One can't help responding viscerally to this poem! I'm not sure I entirely agree with Dick that a poem such as this should contrive to place its rhymes on the more "devastating" words, since the subject matter is already so devastating that the relatively "bland" rhymes may be a useful device to keep the poem from going too far over the top in a quasi-pornographic display of unfettered violence. Also, since the poem ultimately depends (thematically) on irony (the title is "Compassion," but the warder's cynical "compassion" hardly qualifies), the blander end-rhymes here may contribute to the irony by seeming to adopt a clinical or journalistic tone in depicting the horrors described in the middle of the lines. I think "was seen," for example, is just right in the way it journalistically reports the horrific news in the passive tense.
The only problem I had with the rhymes was "mother's name," since I can't imagine that a whipped person would call out his mother's name –rather than calling out simply "Mother!" or "Mom!", etc.
Perhaps they say "arse-cheeks" in Tasmania, but to my American ear this term sounds a bit too comical and Monty Python-esque, and I'd prefer "buttocks" or some other substitution because the "joke" is a tad too broad with the funnier word.

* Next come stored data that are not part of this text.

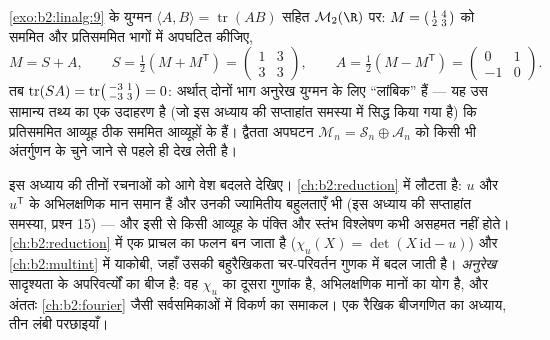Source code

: \begin{example}[अनुरेख युग्मन आव्यूह समष्टि को बाँटता है]\label{ex:b2:linalg:tracepairing}
\cref{exo:b2:linalg:9} के युग्मन $\langle A, B\rangle =
\operatorname{tr}(AB)$ सहित $\mathcal{M}_2(\R)$ पर: $M =
\begin{psmallmatrix}1 & 4\\ 2 & 3\end{psmallmatrix}$ को सममित और प्रतिसममित भागों में
अपघटित कीजिए,
\[
M = S + A, \qquad
S = \tfrac12(M + M^{\mathsf T}) =
\begin{pmatrix}1 & 3\\ 3 & 3\end{pmatrix},
\qquad
A = \tfrac12(M - M^{\mathsf T}) =
\begin{pmatrix}0 & 1\\ -1 & 0\end{pmatrix}.
\]
तब $\operatorname{tr}(SA) = \operatorname{tr}
\begin{psmallmatrix}-3 & 1\\ -3 & 3\end{psmallmatrix} = 0$: अर्थात् दोनों भाग अनुरेख युग्मन के लिए ``लांबिक'' हैं --- यह
उस सामान्य तथ्य का एक उदाहरण है (जो इस अध्याय की सप्ताहांत समस्या में
सिद्ध किया गया है) कि प्रतिसममित आव्यूह ठीक सममित आव्यूहों के 
हैं। द्वैतता अपघटन $\mathcal{M}_n = \mathcal{S}_n \oplus
\mathcal{A}_n$ को किसी भी अंतर्गुणन के चुने जाने से पहले ही
देख लेती है।
\end{example}

\begin{remark}[इसी खंड के भीतर के परिप्रेक्ष्य]\label{rem:b2:linalg:perspectives}
इस अध्याय की तीनों रचनाओं को आगे वेश बदलते देखिए। \emph{} \cref{ch:b2:reduction}
में लौटता है: $u$ और $u^{\mathsf T}$ के अभिलक्षणिक मान समान हैं और उनकी ज्यामितीय
बहुलताएँ भी (इस अध्याय की सप्ताहांत समस्या, प्रश्न 15) --- और इसी से
किसी आव्यूह के पंक्ति और स्तंभ विश्लेषण कभी असहमत नहीं होते।
\emph{} \cref{ch:b2:reduction} में एक प्राचल का फलन बन जाता है ($\chi_u(X) = \det(X\,\mathrm{id} - u)$) और \cref{ch:b2:multint} में
याकोबी, जहाँ उसकी बहुरैखिकता चर-परिवर्तन गुणक में बदल जाती है।
\emph{अनुरेख} सादृश्यता के अपरिवर्त्यों का बीज है: वह $\chi_u$ का दूसरा
गुणांक है, अभिलक्षणिक मानों का योग है, और अंततः \cref{ch:b2:fourier} जैसी सर्वसमिकाओं
में विकर्ण का समाकल। एक रैखिक बीजगणित का अध्याय, तीन लंबी परछाइयाँ।
\end{remark}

I'd let the irony remain as understated as it wants to be, since it is nonetheless inescapable. The irony, I believe, is absolutely crucial to this poem, since otherwise it is just an extremely skilled portrayal of a gruesome whipping and the poem would be little more than a very well-made snuff-film. That the poem escapes this fate is one of its genuine pleasures and what, for me, justifies its selection as one of the master sonnets chosen for discussion.